16.16 Naturalization; proof. The presentation of a naturalization certificate and identification of the presenter as the rightful holder thereof shall be accepted as satisfactory proof of naturalization.** (Sec. 22, 39 Stat. 891; 8 U.S.C. 159) [17-D-1]

16.17 Permanent residence; definition. The term "permanent residence" in §§ 16.11, 16.13, and 16.15, shall be understood to mean that place where a person has his true, fixed, and permanent home and principal establishment to which, whenever he is absent, he has the intention of returning, and shall be established by evidence satisfactory to the Department.*t (Sec. 22, 39 Stat. 891; 8 U.S.C. 159) [17-D-1]

16.18 Hospital treatment; documents to accompany application.

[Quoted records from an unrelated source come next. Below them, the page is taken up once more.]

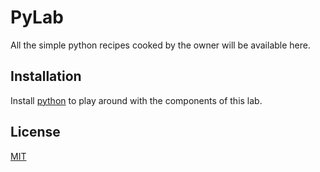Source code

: # PyLab
All the simple python recipes cooked by the owner will be available here.

## Installation
Install [python](https://www.python.org/downloads/) to play around with the components of this lab.

## License
[MIT](https://choosealicense.com/licenses/mit/)
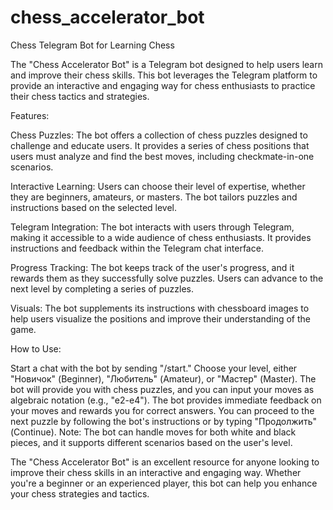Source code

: # chess_accelerator_bot
Chess Telegram Bot for Learning Chess

The "Chess Accelerator Bot" is a Telegram bot designed to help users learn and improve their chess skills. This bot leverages the Telegram platform to provide an interactive and engaging way for chess enthusiasts to practice their chess tactics and strategies.

Features:

Chess Puzzles: The bot offers a collection of chess puzzles designed to challenge and educate users. It provides a series of chess positions that users must analyze and find the best moves, including checkmate-in-one scenarios.

Interactive Learning: Users can choose their level of expertise, whether they are beginners, amateurs, or masters. The bot tailors puzzles and instructions based on the selected level.

Telegram Integration: The bot interacts with users through Telegram, making it accessible to a wide audience of chess enthusiasts. It provides instructions and feedback within the Telegram chat interface.

Progress Tracking: The bot keeps track of the user's progress, and it rewards them as they successfully solve puzzles. Users can advance to the next level by completing a series of puzzles.

Visuals: The bot supplements its instructions with chessboard images to help users visualize the positions and improve their understanding of the game.

How to Use:

Start a chat with the bot by sending "/start."
Choose your level, either "Новичок" (Beginner), "Любитель" (Amateur), or "Мастер" (Master).
The bot will provide you with chess puzzles, and you can input your moves as algebraic notation (e.g., "e2-e4").
The bot provides immediate feedback on your moves and rewards you for correct answers.
You can proceed to the next puzzle by following the bot's instructions or by typing "Продолжить" (Continue).
Note: The bot can handle moves for both white and black pieces, and it supports different scenarios based on the user's level.

The "Chess Accelerator Bot" is an excellent resource for anyone looking to improve their chess skills in an interactive and engaging way. Whether you're a beginner or an experienced player, this bot can help you enhance your chess strategies and tactics.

The official in charge shall forward with the application a transcript of the board hearing and a certificate of a Public Health Service Surgeon showing the character and extent of the alien's affliction and estimating the duration of treatment required to effect a cure, and may make such recommendation as he deems proper.*t (Sec. 22, 39 Stat. 891; 8 U.S.C. 159) [17-E-1]

16.19 Breach of conditions of bond; consequences. If the application is granted and there is a failure to observe the terms of the bond exacted, report thereof shall be made to the Central Office, to the end that the conditions of the bond may be enforced and the alien deported. Any balance of a deposit remaining unexpended when the alien is cured or released shall be returned to the depositor. The cost of hospital treatment may be charged against the deposit from the time the petition was filed and until the alien has been either admitted or deported.* (Sec. 22, 39 Stat. 891; 8 U.S.C. 159) [17-F-1] 16.20 Alien's right, and transportation company's liability, not affected by hospital treatment. The treatment of an alien under §§ 16.11-16.21, shall not be construed to alter in any manner the status of the alien with reference to his right to enter or remain in the United States, nor to affect in any manner the liability of transportation companies under the Immigration Act of 1917 (39 Stat. 874), and the rules and regulations made in pursuance thereof.*† [17-G-1]

16.21 Citizens treated as aliens; payment of hospital expense. If any arriving passenger apparently an alien is placed in hospital under any provision of §§ 16.11-16.21 that does not require expenses of hospital treatment to be paid by other than transportation companies, and it is subsequently shown that such passenger is in fact a United States citizen, the expense of treatment up to the time satisfactory proof of citizenship is furnished shall be borne by the transportation company or by the vessel on which such passenger arrived.*† (Sec. 15, 39 Stat. 885; 8 U.S.C. 151) [17-H-1]

**For statutory and source citations, see note to § 16.1.